----- INPUT DATA -----

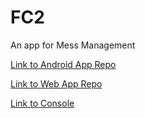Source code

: # FC2
An app for Mess Management

[Link to Android App Repo](https://github.com/nikeplusdash/FC2/tree/App)

[Link to Web App Repo](https://github.com/nikeplusdash/FC2/tree/gh-pages)

[Link to Console](https://nikeplusdash.github.io/FC2/)
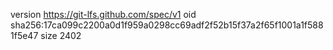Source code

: version https://git-lfs.github.com/spec/v1
oid sha256:17ca099c2200a0d1f959a0298cc69adf2f52b15f37a2f65f1001a1f5881f5e47
size 2402
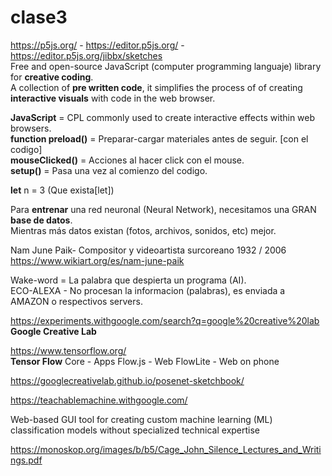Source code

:# clase3

<https://p5js.org/>  -  <https://editor.p5js.org/> - <https://editor.p5js.org/jibbx/sketches>  
Free and open-source JavaScript (computer programming languaje) library for **creative coding**.  
A collection of **pre written code**, it simplifies the process of of creating **interactive visuals** with code in the web browser.  
  
**JavaScript** = CPL commonly used to create interactive effects within web browsers.  
**function preload()** = Preparar-cargar materiales antes de seguir. [con el codigo]  
        **mouseClicked()** = Acciones al hacer click con el mouse.  
          **setup()** = Pasa una vez al comienzo del codigo.  

**let** n = 3 (Que exista[let])  

Para **entrenar** una red neuronal (Neural Network), necesitamos una GRAN **base de datos**.  
Mientras más datos existan (fotos, archivos, sonidos, etc) mejor.
  
Nam June Paik- Compositor y videoartista surcoreano 1932 / 2006  
<https://www.wikiart.org/es/nam-june-paik>
  
Wake-word = La palabra que despierta un programa (AI).  
ECO-ALEXA - No procesan la informacion (palabras), es enviada a AMAZON o respectivos servers.  

<https://experiments.withgoogle.com/search?q=google%20creative%20lab>  
**Google Creative Lab**  
  
<https://www.tensorflow.org/>  
**Tensor Flow** Core - Apps
                Flow.js - Web
                FlowLite - Web on phone

<https://googlecreativelab.github.io/posenet-sketchbook/>
  
<https://teachablemachine.withgoogle.com/>  

Web-based GUI tool for creating custom machine learning (ML) classification models without specialized technical expertise
  
<https://monoskop.org/images/b/b5/Cage_John_Silence_Lectures_and_Writings.pdf>  
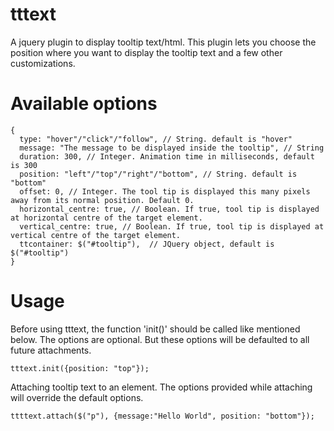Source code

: tttext
======

A jquery plugin to display tooltip text/html.
This plugin lets you choose the position where you want to display the tooltip text 
and a few other customizations.


Available options
=================
	{
	  type: "hover"/"click"/"follow", // String. default is "hover"
	  message: "The message to be displayed inside the tooltip", // String
  	  duration: 300, // Integer. Animation time in milliseconds, default is 300
	  position: "left"/"top"/"right"/"bottom", // String. default is "bottom"
	  offset: 0, // Integer. The tool tip is displayed this many pixels away from its normal position. Default 0.
	  horizontal_centre: true, // Boolean. If true, tool tip is displayed at horizontal centre of the target element.
	  vertical_centre: true, // Boolean. If true, tool tip is displayed at vertical centre of the target element.
	  ttcontainer: $("#tooltip"),  // JQuery object, default is $("#tooltip")
	}
	
	
Usage
=====
  Before using tttext, the function 'init()' should be called like mentioned below.
  The options are optional. But these options will be defaulted to all future attachments.
  
    tttext.init({position: "top"});
  
  Attaching tooltip text to an element. The options provided while attaching will
  override the default options.
    
    ttttext.attach($("p"), {message:"Hello World", position: "bottom"});
    
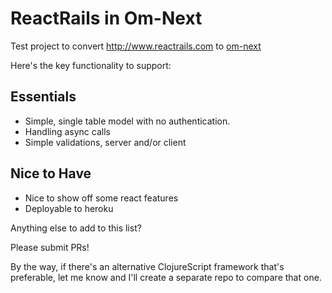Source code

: # ReactRails in Om-Next

Test project to convert http://www.reactrails.com to [om-next](https://github.com/omcljs/om/wiki/Quick-Start-(om.next))

Here's the key functionality to support:

## Essentials
* Simple, single table model with no authentication.
* Handling async calls
* Simple validations, server and/or client

## Nice to Have
* Nice to show off some react features
* Deployable to heroku

Anything else to add to this list?

Please submit PRs!

By the way, if there's an alternative ClojureScript framework that's preferable, let me know and I'll create a separate repo to compare that one.
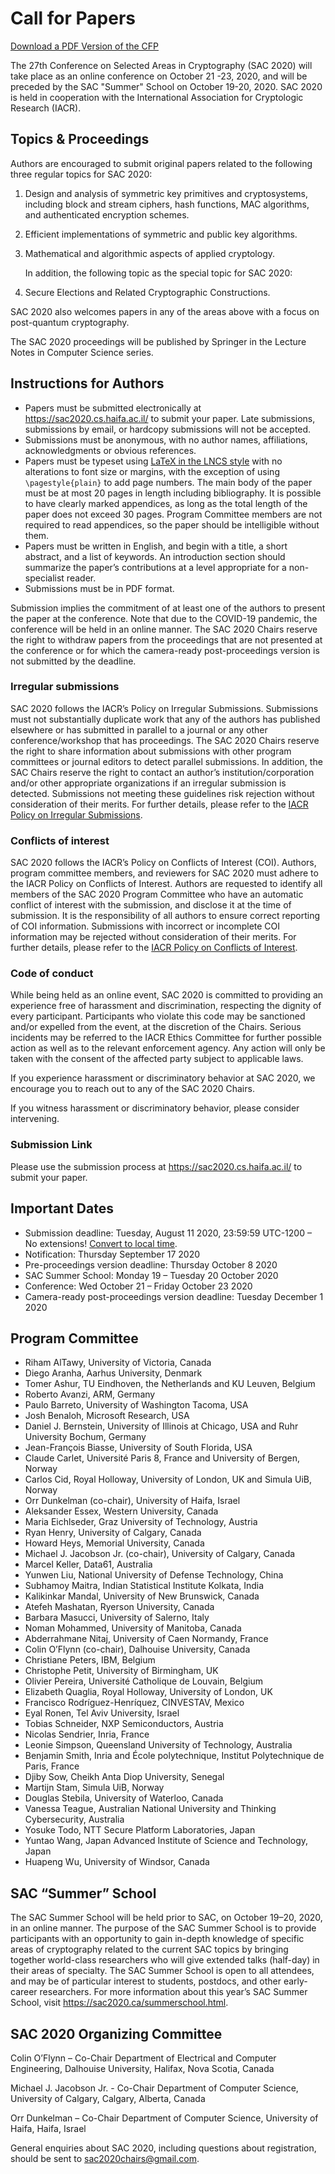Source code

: # Call for Papers

[Download a PDF Version of the CFP](files/cfp_sac2020.pdf)

The 27th Conference on Selected Areas in Cryptography (SAC 2020) will take place as an online  conference on October 21 -23, 2020, and will be preceded
by the SAC "Summer" School on October 19-20, 2020. SAC 2020 is held in cooperation with the International Association for Cryptologic Research (IACR).

## Topics & Proceedings

Authors are encouraged to submit original papers related to the following three regular topics for SAC 2020:

1. Design and analysis of symmetric key primitives and cryptosystems, including block and stream ciphers, hash
functions, MAC algorithms, and authenticated encryption schemes.

2. Efficient implementations of symmetric and public key algorithms.

3. Mathematical and algorithmic aspects of applied cryptology.

   In addition, the following topic as the special topic for SAC 2020:

4. Secure Elections and Related Cryptographic Constructions.

SAC 2020 also welcomes papers in any of the areas above with a focus on post-quantum cryptography.

The SAC 2020 proceedings will be published by Springer in the Lecture Notes in Computer Science series.

## Instructions for Authors

* Papers must be submitted electronically at <a href="https://sac2020.cs.haifa.ac.il/"> https://sac2020.cs.haifa.ac.il/ </a> to submit your paper.
Late submissions, submissions by email, or hardcopy submissions will not be accepted.
* Submissions must be anonymous, with no author names, affiliations, acknowledgments or obvious references.
* Papers must be typeset using [LaTeX in the LNCS style](https://www.springer.com/gp/computer-science/lncs/conference-proceedings-guidelines)
with no alterations to font size or margins, with the exception
of using `\pagestyle{plain}` to add page numbers. The main body of the paper must be at most 20 pages in
length including bibliography. It is possible to have clearly marked appendices, as long as the total length of
the paper does not exceed 30 pages. Program Committee members are not required to read appendices, so the
paper should be intelligible without them.
* Papers must be written in English, and begin with a title, a short abstract, and a list of keywords. An
introduction section should summarize the paper’s contributions at a level appropriate for a non-specialist
reader.
* Submissions must be in PDF format.

Submission implies the commitment of at least one of the authors to present the paper at the conference. Note that
due to the COVID-19 pandemic, the conference will be held in an online manner. The SAC 2020 Chairs reserve the
right to withdraw papers from the proceedings that are not presented at the conference or for which the camera-ready
post-proceedings version is not submitted by the deadline.

### Irregular submissions ###

SAC 2020 follows the IACR’s Policy on Irregular Submissions. Submissions must not
substantially duplicate work that any of the authors has published elsewhere or has submitted in parallel to a
journal or any other conference/workshop that has proceedings. The SAC 2020 Chairs reserve the right to share
information about submissions with other program committees or journal editors to detect parallel submissions. In
addition, the SAC Chairs reserve the right to contact an author’s institution/corporation and/or other appropriate
organizations if an irregular submission is detected. Submissions not meeting these guidelines risk rejection without
consideration of their merits. For further details, please refer to the [IACR Policy on Irregular Submissions](https://www.iacr.org/docs/irregular.pdf).

### Conflicts of interest ###

SAC 2020 follows the IACR’s Policy on Conflicts of Interest (COI). Authors, program
committee members, and reviewers for SAC 2020 must adhere to the IACR Policy on Conflicts of Interest. Authors
are requested to identify all members of the SAC 2020 Program Committee who have an automatic conflict of
interest with the submission, and disclose it at the time of submission. It is the responsibility of all authors to ensure
correct reporting of COI information. Submissions with incorrect or incomplete COI information may be rejected
without consideration of their merits. For further details, please refer to the [IACR Policy on Conflicts of Interest](https://www.iacr.org/docs/conflicts.pdf).

### Code of conduct ###

While being held as an online event, SAC 2020 is committed to providing an experience free of
harassment and discrimination, respecting the dignity of every participant. Participants who violate this code may be
sanctioned and/or expelled from the event, at the discretion of the Chairs. Serious incidents may be referred to the
IACR Ethics Committee for further possible action as well as to the relevant enforcement agency. Any action will
only be taken with the consent of the affected party subject to applicable laws.

If you experience harassment or discriminatory behavior at SAC 2020, we encourage you to reach out to any of the
SAC 2020 Chairs.

If you witness harassment or discriminatory behavior, please consider intervening.

### Submission Link ###

Please use the submission process at <a href="https://sac2020.cs.haifa.ac.il/"> https://sac2020.cs.haifa.ac.il/ </a> to submit your paper.

## Important Dates ##

* Submission deadline: Tuesday, August 11 2020, 23:59:59 UTC-1200 – No extensions! <a href="https://www.timeanddate.com/worldclock/fixedtime.html?msg=Selected+Areas+in+Cryptography+2020+submission+deadline&iso=20200811T235959&p1=3926">Convert to local time</a>.
* Notification: Thursday September 17 2020
* Pre-proceedings version deadline: Thursday October 8 2020
* SAC Summer School: Monday 19 – Tuesday 20 October 2020
* Conference: Wed October 21 – Friday October 23 2020
* Camera-ready post-proceedings version deadline: Tuesday December 1 2020

## Program Committee ##

* Riham AlTawy, University of Victoria, Canada
* Diego Aranha, Aarhus University, Denmark
* Tomer Ashur, TU Eindhoven, the Netherlands and KU Leuven, Belgium
* Roberto Avanzi, ARM, Germany
* Paulo Barreto, University of Washington Tacoma, USA
* Josh Benaloh, Microsoft Research, USA
* Daniel J. Bernstein, University of Illinois at Chicago, USA and Ruhr University Bochum, Germany
* Jean-François Biasse, University of South Florida, USA
* Claude Carlet, Université Paris 8, France and University of Bergen, Norway
* Carlos Cid, Royal Holloway, University of London, UK and Simula UiB, Norway
* Orr Dunkelman (co-chair), University of Haifa, Israel
* Aleksander Essex, Western University, Canada
* Maria Eichlseder, Graz University of Technology, Austria
* Ryan Henry, University of Calgary, Canada
* Howard Heys, Memorial University, Canada
* Michael J. Jacobson Jr. (co-chair), University of Calgary, Canada
* Marcel Keller, Data61, Australia
* Yunwen Liu, National University of Defense Technology, China
* Subhamoy Maitra, Indian Statistical Institute Kolkata, India
* Kalikinkar Mandal, University of New Brunswick, Canada
* Atefeh Mashatan, Ryerson University, Canada
* Barbara Masucci, University of Salerno, Italy
* Noman Mohammed, University of Manitoba, Canada
* Abderrahmane Nitaj, University of Caen Normandy, France
* Colin O’Flynn (co-chair), Dalhouise University, Canada
* Christiane Peters, IBM, Belgium
* Christophe Petit, University of Birmingham, UK
* Olivier Pereira, Université Catholique de Louvain, Belgium
* Elizabeth Quaglia, Royal Holloway, University of London, UK
* Francisco Rodríguez-Henríquez, CINVESTAV, Mexico
* Eyal Ronen, Tel Aviv University, Israel
* Tobias Schneider, NXP Semiconductors, Austria
* Nicolas Sendrier, Inria, France
* Leonie Simpson, Queensland University of Technology, Australia
* Benjamin Smith, Inria and École polytechnique, Institut Polytechnique de Paris, France
* Djiby Sow, Cheikh Anta Diop University, Senegal
* Martijn Stam, Simula UiB, Norway
* Douglas Stebila, University of Waterloo, Canada
* Vanessa Teague, Australian National University and Thinking Cybersecurity, Australia
* Yosuke Todo, NTT Secure Platform Laboratories, Japan
* Yuntao Wang, Japan Advanced Institute of Science and Technology, Japan
* Huapeng Wu, University of Windsor, Canada

## SAC “Summer” School ##

The SAC Summer School will be held prior to SAC, on October 19–20, 2020, in an online manner. The purpose
of the SAC Summer School is to provide participants with an opportunity to gain in-depth knowledge of specific
areas of cryptography related to the current SAC topics by bringing together world-class researchers who will give
extended talks (half-day) in their areas of specialty. The SAC Summer School is open to all attendees, and may be of
particular interest to students, postdocs, and other early-career researchers. For more information about this year’s
SAC Summer School, visit https://sac2020.ca/summerschool.html.

## SAC 2020 Organizing Committee ##

Colin O’Flynn – Co-Chair
Department of Electrical and Computer Engineering,
Dalhouise University,
Halifax, Nova Scotia, Canada

Michael J. Jacobson Jr. - Co-Chair
Department of Computer Science,
University of Calgary,
Calgary, Alberta, Canada

Orr Dunkelman – Co-Chair
Department of Computer Science,
University of Haifa,
Haifa, Israel

General enquiries about SAC 2020, including questions about registration, should be sent to sac2020chairs@gmail.com.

-----

◆ PROBLEM DESCRIPTION: Using the listing above, return word for word each line from the one that has "South Florida, USA" through the one that has "Memorial University, Canada", and no line outside that range.

◆ RESPONSE TO THE TASK:
* Jean-François Biasse, University of South Florida, USA
* Claude Carlet, Université Paris 8, France and University of Bergen, Norway
* Carlos Cid, Royal Holloway, University of London, UK and Simula UiB, Norway
* Orr Dunkelman (co-chair), University of Haifa, Israel
* Aleksander Essex, Western University, Canada
* Maria Eichlseder, Graz University of Technology, Austria
* Ryan Henry, University of Calgary, Canada
* Howard Heys, Memorial University, Canada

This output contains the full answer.